# San Francisco to Sunnyvale after dark



## Drew Eckhardt (Nov 11, 2009)

What's the best route from San Francisco to Sunnyvale after dark?

I'd like to head up to Marin for my next long ride, and I'm not fast enough to cover 400-500km during daylight hours.


----------



## jetdog9 (Jul 12, 2007)

Not a lot of answers on this one, eh? Perhaps the right way on this one is BART/Caltrain?


----------



## rcb78 (Jun 15, 2008)

Not a route I have much experience with, but I think I'd find my way to 35 and ride that until Cañada, then finish out the Woodside loop in the CW direction and come back Foothill to Fremont. Not sure how it looks at night, but it's a very popular day time route.


----------



## wgscott (Jul 14, 2013)

Does Stanford have good ER trauma centers?

Seriously, don't do it.


----------



## robwh9 (Sep 2, 2004)

I'd take Caltrain, but I'm a wuss.


----------



## HyperSprite (Nov 20, 2013)

I recently rode up to Mill Valley and back for a ride (spent the night up there).
This is the route I took up there from San Jose.
https://www.strava.com/routes/4966998

So when I mapped out my way back, I pretty much did the same thing back from Mill Valley to San Jose (goes near Sunnyvale). 
https://www.strava.com/routes/4994388

I would take the route again. The only part that was sketchy was Skyline near the overpasses. Really, Skyline in general feels a little like riding on a freeway and is boring as heck but it has wide shoulders so it could be worse, I never felt in danger for my life or anything (your mileage may vary).


----------



## singlespeed.org (Feb 14, 2006)

I agree with earlier comment that 35 would be the way to go, though it is not a great route (the lesser evil). I have ridden other routes to mid-Peninsula and they get complicated and have lots of cars. 35 is most direct and bike friendly, but also has more climbing than other routes.

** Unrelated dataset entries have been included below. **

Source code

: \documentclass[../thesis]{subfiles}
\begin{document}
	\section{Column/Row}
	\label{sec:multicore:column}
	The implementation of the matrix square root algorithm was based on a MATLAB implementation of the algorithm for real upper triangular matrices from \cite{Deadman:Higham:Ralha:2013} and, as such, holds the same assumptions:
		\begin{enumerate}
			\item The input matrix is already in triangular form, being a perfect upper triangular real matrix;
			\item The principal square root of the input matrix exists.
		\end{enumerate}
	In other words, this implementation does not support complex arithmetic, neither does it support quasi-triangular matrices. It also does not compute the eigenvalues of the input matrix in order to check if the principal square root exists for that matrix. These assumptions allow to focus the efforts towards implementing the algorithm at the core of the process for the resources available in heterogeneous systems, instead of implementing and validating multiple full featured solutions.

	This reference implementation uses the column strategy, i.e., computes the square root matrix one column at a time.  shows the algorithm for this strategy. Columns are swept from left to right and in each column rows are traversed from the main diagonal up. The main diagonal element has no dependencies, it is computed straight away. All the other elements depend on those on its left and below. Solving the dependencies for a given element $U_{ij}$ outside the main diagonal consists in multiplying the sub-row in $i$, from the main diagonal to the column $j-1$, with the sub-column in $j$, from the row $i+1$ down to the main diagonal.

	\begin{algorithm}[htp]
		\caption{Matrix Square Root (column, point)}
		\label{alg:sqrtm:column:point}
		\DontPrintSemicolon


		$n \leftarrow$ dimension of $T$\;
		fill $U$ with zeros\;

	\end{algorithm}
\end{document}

For any route, it would be good to have a smartphone on your handlebars with Google maps running directing you with a bike route.

Basic daytime route (* mark changes for night, ? marks something I am not sure about - detailed below):

favorite route to Great Highway
Great Highway ?? 
35
San Andreas Trail *
Cross to other side of 280 at Larkspur to take Skyline Blvd for 1 exit
Cross back under 280 at Hillcrest to Sawyer Camp Trail **
Sawyer Camp trail to Skyline
Skyline to 92 ???
92 to Canada
Favorite route home from there

* - San Andreas trail closed at night - if you get there after closure, you have to ride shoulder of 280 for 1 exit. It is legal.
** - Sawyer Camp closed at night. If you get there after dark, you ride 280 for 1 exit south (Truosdale) from north end of trail. Exit, cross under 280, then right on Skyline. Right on Hayne Rd and go back under 280. Left on Skyline.

?? south end of Great Highway has been closed to cars for a while, but I think it is still open to bikes.
??? - the big question that I don't know is the status of Skyline near south end of Sawyer Camp and above dam. Last time I drove past the area, it was closed to motor vehicles. Not sure if it is open to bikes or not.


----------